2000 years ago, following the defeat of rebellious local tribes in the area, the Roman army founded a settlement that they called Viroconium which became the fourth largest Roman City in Britain. Today it is better known by the name of the small village called Wroxeter  that now occupies a corner of what was once the Roman city. 
Californian Redwoods
Sir Richard had walkways built around the cliffs, and carved narrow tunnels and caves into the sandstone. He created follies, and had interesting bridges erected to continue the walkways over from one cliff to another. Many indigenous trees were planted along the tops and sides of the cliffs, and he also incorporated several newly discovered trees from around the world. 
Chestnuts, Spruce, and Scotch Pine all sat alongside Chilean Pines (Monkey Puzzles), Californian Redwoods and Rhododendrons from Tibet.  
Today the Rhododendrons have grown to be almost as large as the trees that surround them.
A substantial part of the walk in Hawkstone Park is very high enabling wonderful far reaching vistas, but parts of it can be quite challenging, and not for the faint hearted. You need strong legs, and good knees as there are lots of steep slopes, narrow walkways, and flights of steps encountered along the journey. 
This is just a small section of a long flight of steps. It curves on much higher up than can be seen, and there are still more steps to negotiate downwards. Our leaflet informed us that this was the easy route!
A typical Swiss style bridge would have been a familiar sight to many of the 18th and 19th century visitors. It is something that they would have encountered whilst travelling through Switzerland to Italy on their 'grand tour'.
The bridge traversed a vertiginous ravine and was narrow to navigate.

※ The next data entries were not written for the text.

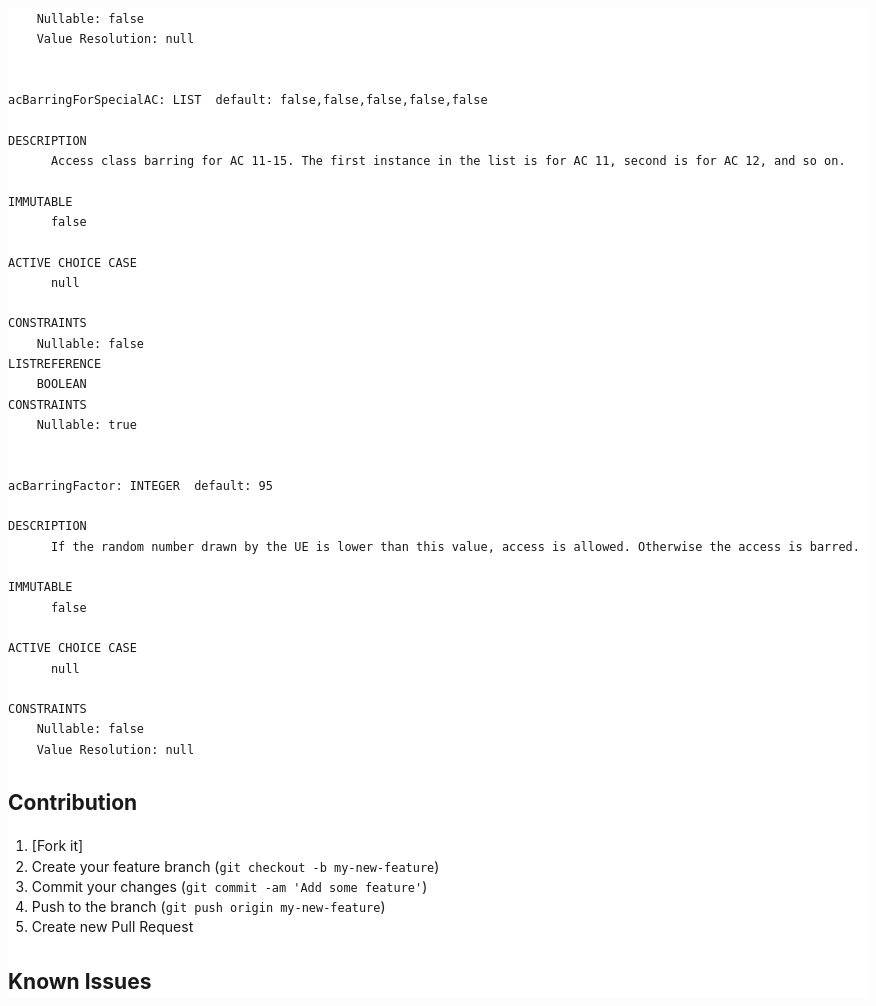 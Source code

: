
```
    Nullable: false
    Value Resolution: null


acBarringForSpecialAC: LIST  default: false,false,false,false,false

DESCRIPTION
      Access class barring for AC 11-15. The first instance in the list is for AC 11, second is for AC 12, and so on.

IMMUTABLE
      false

ACTIVE CHOICE CASE
      null

CONSTRAINTS
    Nullable: false
LISTREFERENCE
    BOOLEAN
CONSTRAINTS
    Nullable: true


acBarringFactor: INTEGER  default: 95

DESCRIPTION
      If the random number drawn by the UE is lower than this value, access is allowed. Otherwise the access is barred.

IMMUTABLE
      false

ACTIVE CHOICE CASE
      null

CONSTRAINTS
    Nullable: false
    Value Resolution: null
```

## Contribution

1. [Fork it]
2. Create your feature branch (`git checkout -b my-new-feature`)
3. Commit your changes (`git commit -am 'Add some feature'`)
4. Push to the branch (`git push origin my-new-feature`)
5. Create new Pull Request

## Known Issues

No 18th century landscape would be considered complete without it's very own hermit and this is the Hermitage where Father Francis would spend his summer months. Bare footed and aged about 90 years old, he would engage in conversation with the visitors about Life and Mortality, and recite to them from "Momento Mori". 
This Monument was erected by Sir Richard in 1795 to commemorate his ancestor Sir Rowland Hill, who was the first protestant Lord Mayor of London in 1541. It is reputed that on a clear day you can see 13 counties from the top. However, I decided that it was a step too far for me as we still had plenty of Hawkstone Park to walk before finally arriving back at the car.

47 comments:

  1. That looks wonderful. I can't believe that I have never heard of it having spent so much time around Welshhampton, Wem, Loppington, and Whitchurch. It is not that far away.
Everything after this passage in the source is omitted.